When Toronto-based underwear brand Knix needed models recently for a swimsuit marketing campaign, it bypassed modelling agencies and instead put out a casting call to its online community of customers and supporters.

More than 25,000 responded.

“It’s amazing when you give folks the opportunity and create a space where they feel safe, how many will want to step outside of their comfort zone,” says Joanna Griffiths, founder & president of Knix, which launched in 2013 with first-of-its kind leakproof underwear for menstrual periods and incontinence and has since expanded to include bras, swimwear, sleepwear and athleisure apparel.

“We always look for new ways to engage with our community and create an encouraging, safe and unapologetic space for them.”

In the highly competitive and always-evolving markets where female entrepreneurs like Ms. Griffiths work hard to grow their business, the power of community has become more important than ever.

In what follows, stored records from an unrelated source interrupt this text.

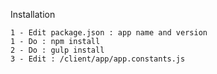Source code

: Installation

    1 - Edit package.json : app name and version
    1 - Do : npm install
    2 - Do : gulp install
    3 - Edit : /client/app/app.constants.js
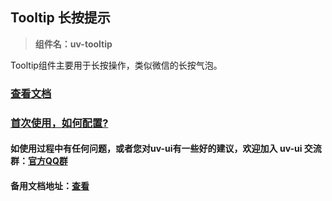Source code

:## Tooltip 长按提示

> **组件名：uv-tooltip**

Tooltip组件主要用于长按操作，类似微信的长按气泡。

### [查看文档](https://www.uvui.cn/components/tooltip.html)

### <a href="https://www.uvui.cn/components/quickstart.html" target="_blank">首次使用，如何配置?</a>

#### 如使用过程中有任何问题，或者您对uv-ui有一些好的建议，欢迎加入 uv-ui 交流群：<a href="https://www.uvui.cn/components/addQQGroup.html" target="_blank">官方QQ群</a>

#### 备用文档地址：[查看](https://uvui.ppiyy.cn/components/tooltip.html)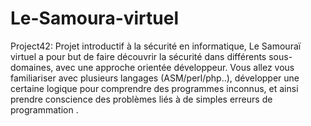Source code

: # Le-Samoura-virtuel
Project42: Projet introductif à la sécurité en informatique, Le Samouraï virtuel a pour but de faire découvrir la sécurité dans différents sous-domaines, avec une approche orientée développeur. Vous allez vous familiariser avec plusieurs langages (ASM/perl/php..), développer une certaine logique pour comprendre des programmes inconnus, et ainsi prendre conscience des problèmes liés à de simples erreurs de programmation .
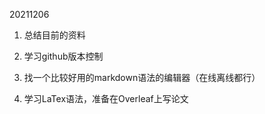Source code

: 20211206

1. 总结目前的资料

2. 学习github版本控制

3. 找一个比较好用的markdown语法的编辑器（在线离线都行）

4. 学习LaTex语法，准备在Overleaf上写论文

   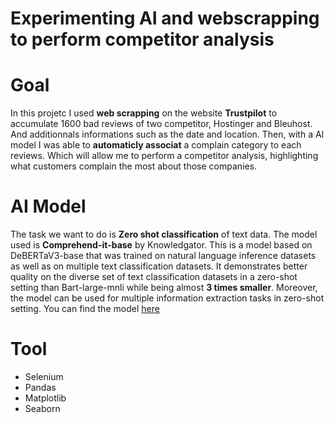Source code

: # Experimenting AI and webscrapping to perform competitor analysis

# Goal
In this projetc I used **web scrapping** on the website **Trustpilot** to accumulate 1600 bad reviews of two competitor, Hostinger and Bleuhost. And additionnals informations such as the date and location. Then, with a AI model I was able to **automaticly associat** a complain category to each reviews. Which will allow me to perform a competitor analysis, highlighting what customers complain the most about those companies.

# AI Model
The task we want to do is **Zero shot classification** of text data.
The model used is **Comprehend-it-base** by Knowledgator. This is a model based on DeBERTaV3-base that was trained on natural language inference datasets as well as on multiple text classification datasets. It demonstrates better quality on the diverse set of text classification datasets in a zero-shot setting than Bart-large-mnli while being almost **3 times smaller**. Moreover, the model can be used for multiple information extraction tasks in zero-shot setting. You can find the model [here](https://huggingface.co/knowledgator/comprehend_it-base)

# Tool
- Selenium
- Pandas
- Matplotlib
- Seaborn
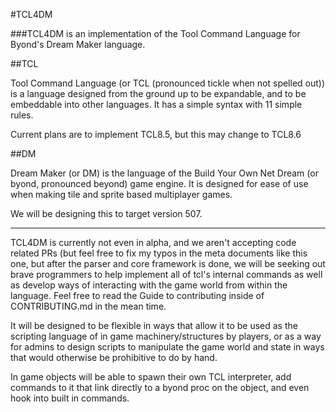 #TCL4DM

###TCL4DM is an implementation of the Tool Command Language for Byond's Dream Maker language.

##TCL

Tool Command Language (or TCL (pronounced tickle when not spelled out)) is a language designed from the ground up to be expandable, and to be embeddable into other languages. It has a simple syntax with 11 simple rules.

Current plans are to implement TCL8.5, but this may change to TCL8.6

##DM

Dream Maker (or DM) is the language of the Build Your Own Net Dream (or byond, pronounced beyond) game engine. It is designed for ease of use when making tile and sprite based multiplayer games.

We will be designing this to target version 507.

***

TCL4DM is currently not even in alpha, and we aren't accepting code related PRs (but feel free to fix my typos in the meta documents like this one, but after the parser and core framework is done, we will be seeking out brave programmers to help implement all of tcl's internal commands as well as develop ways of interacting with the game world from within the language. Feel free to read the Guide to contributing inside of CONTRIBUTING.md in the mean time.

It will be designed to be flexible in ways that allow it to be used as the scripting language of in game machinery/structures by players, or as a way for admins to design scripts to manipulate the game world and state in ways that would otherwise be prohibitive to do by hand.

In game objects will be able to spawn their own TCL interpreter, add commands to it that link directly to a byond proc on the object, and even hook into built in commands.

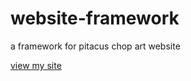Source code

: # website-framework
a framework for pitacus chop art website

[view my site](https://emiyaji.github.io/website-framework/)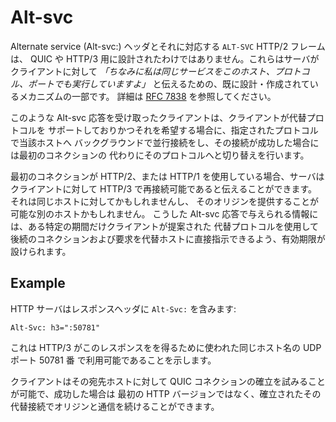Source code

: # Alt-svc

Alternate service (Alt-svc:) ヘッダとそれに対応する `ALT-SVC` HTTP/2 フレームは、
QUIC や HTTP/3 用に設計されたわけではありません。これらはサーバがクライアントに対して
*「ちなみに私は同じサービスをこのホスト、プロトコル、ポートでも実行していますよ」*
と伝えるための、既に設計・作成されているメカニズムの一部です。
詳細は [RFC 7838](https://tools.ietf.org/html/rfc7838) を参照してください。

このような Alt-svc 応答を受け取ったクライアントは、クライアントが代替プロトコルを
サポートしておりかつそれを希望する場合に、指定されたプロトコルで当該ホストへ
バックグラウンドで並行接続をし、その接続が成功した場合には最初のコネクションの
代わりにそのプロトコルへと切り替えを行います。

最初のコネクションが HTTP/2、または HTTP/1 を使用している場合、サーバはクライアントに対して
HTTP/3 で再接続可能であると伝えることができます。それは同じホストに対してかもしれませんし、
そのオリジンを提供することが可能な別のホストかもしれません。
こうした Alt-svc 応答で与えられる情報には、ある特定の期間だけクライアントが提案された
代替プロトコルを使用して後続のコネクションおよび要求を代替ホストに直接指示できるよう、有効期限が設けられます。

## Example

HTTP サーバはレスポンスヘッダに `Alt-Svc:` を含みます:

    Alt-Svc: h3=":50781"

これは HTTP/3 がこのレスポンスをを得るために使われた同じホスト名の UDP ポート 50781 番
で利用可能であることを示します。

クライアントはその宛先ホストに対して QUIC コネクションの確立を試みることが可能で、成功した場合は
最初の HTTP バージョンではなく、確立されたその代替接続でオリジンと通信を続けることができます。
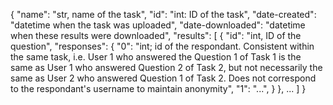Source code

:{
    "name": "str, name of the task",
    "id": "int: ID of the task",
    "date-created": "datetime when the task was uploaded",
    "date-downloaded": "datetime when these results were downloaded",
    "results": [
        {
            "id": "int, ID of the question",
            "responses": {
                "0": "int; id of the respondant. Consistent within the same task, i.e. User 1 who answered the Question 1 of Task 1 is the same as User 1 who answered Question 2 of Task 2, but not necessarily the same as User 2 who answered Question 1 of Task 2. Does not correspond to the respondant's username to maintain anonymity",
                "1": "...",
            }
        },
        ...
    ]
}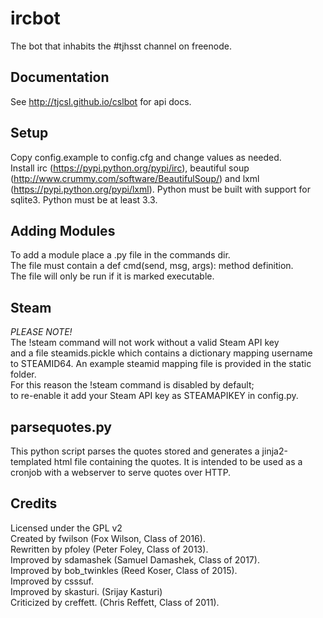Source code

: ircbot
======

The bot that inhabits the #tjhsst channel on freenode.



Documentation
-------------
See http://tjcsl.github.io/cslbot for api docs.

Setup
-----
Copy config.example to config.cfg and change values as needed.  
Install irc (https://pypi.python.org/pypi/irc), beautiful soup (http://www.crummy.com/software/BeautifulSoup/)
and lxml (https://pypi.python.org/pypi/lxml).
Python must be built with support for sqlite3.
Python must be at least 3.3.

Adding Modules
--------------
To add a module place a <mod>.py file in the commands dir.  
The file must contain a def cmd(send, msg, args): method definition.  
The file will only be run if it is marked executable.


Steam
-----
*PLEASE NOTE!*  
The !steam command will not work without a valid Steam API key  
and a file steamids.pickle which contains a dictionary mapping username  
to STEAMID64. An example steamid mapping file is provided in the static folder.  
For this reason the !steam command is disabled by default;  
to re-enable it add your Steam API key as STEAMAPIKEY in config.py.

parsequotes.py
--------------

This python script parses the quotes stored and generates a jinja2-templated
html file containing the quotes. It is intended to be used as a cronjob with
a webserver to serve quotes over HTTP.

Credits
-------
Licensed under the GPL v2  
Created by fwilson (Fox Wilson, Class of 2016).  
Rewritten by pfoley (Peter Foley, Class of 2013).  
Improved by sdamashek (Samuel Damashek, Class of 2017).  
Improved by bob_twinkles (Reed Koser, Class of 2015).  
Improved by csssuf.  
Improved by skasturi. (Srijay Kasturi)  
Criticized by creffett. (Chris Reffett, Class of 2011).

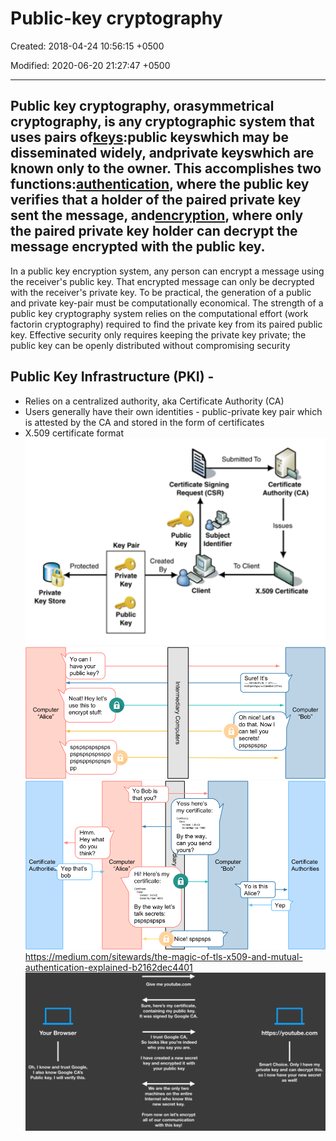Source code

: # Public-key cryptography

Created: 2018-04-24 10:56:15 +0500

Modified: 2020-06-20 21:27:47 +0500

---

## Public key cryptography, orasymmetrical cryptography, is any cryptographic system that uses pairs of[keys](https://en.wikipedia.org/wiki/Cryptographic_key):public keyswhich may be disseminated widely, andprivate keyswhich are known only to the owner. This accomplishes two functions:[authentication](https://en.wikipedia.org/wiki/Authentication_protocol), where the public key verifies that a holder of the paired private key sent the message, and[encryption](https://en.wikipedia.org/wiki/Encryption), where only the paired private key holder can decrypt the message encrypted with the public key.
In a public key encryption system, any person can encrypt a message using the receiver's public key. That encrypted message can only be decrypted with the receiver's private key. To be practical, the generation of a public and private key-pair must be computationally economical. The strength of a public key cryptography system relies on the computational effort (work factorin cryptography) required to find the private key from its paired public key. Effective security only requires keeping the private key private; the public key can be openly distributed without compromising security
## Public Key Infrastructure (PKI) -
-   Relies on a centralized authority, aka Certificate Authority (CA)
-   Users generally have their own identities - public-private key pair which is attested by the CA and stored in the form of certificates
-   X.509 certificate format
![image](media/Cryptography-Intro_Public-key-cryptography-image1.png)
![image](media/Cryptography-Intro_Public-key-cryptography-image2.png)
![image](media/Cryptography-Intro_Public-key-cryptography-image3.png)
<https://medium.com/sitewards/the-magic-of-tls-x509-and-mutual-authentication-explained-b2162dec4401>
![](media/Cryptography-Intro_Public-key-cryptography-image4.png)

Strong communities provide platforms where brands can engage with their audiences, and where consumers can share experiences and offer businesses feedback on how to improve their products or services.

For Shivani Sen, founder of Rise Arts Company in Vancouver and past recipient of the Mastercard x Pier Five Small Business Fund, the community she had built over many years of teaching dance for various studios and working in children’s recreation and program development provided an instant network she could turn to as she started her arts education business in 2020.

“I already had relationships with some of the families that signed up their children to my programs,” Ms. Sen recalls. “They knew the kind of work I had done in the past and were happy to support when I decided to launch my own business.”

As Rise Arts grew from a one-person operation offering ceramics classes to a team of 18 instructors teaching kids painting, drama, clay sculpture and dance, Ms. Sen’s community also expanded. This created a virtuous loop: A bigger community brought in more students and led to more schools asking Ms. Sen to bring her programs to their campus, and in turn these boosts to the business fed back and further grew the community.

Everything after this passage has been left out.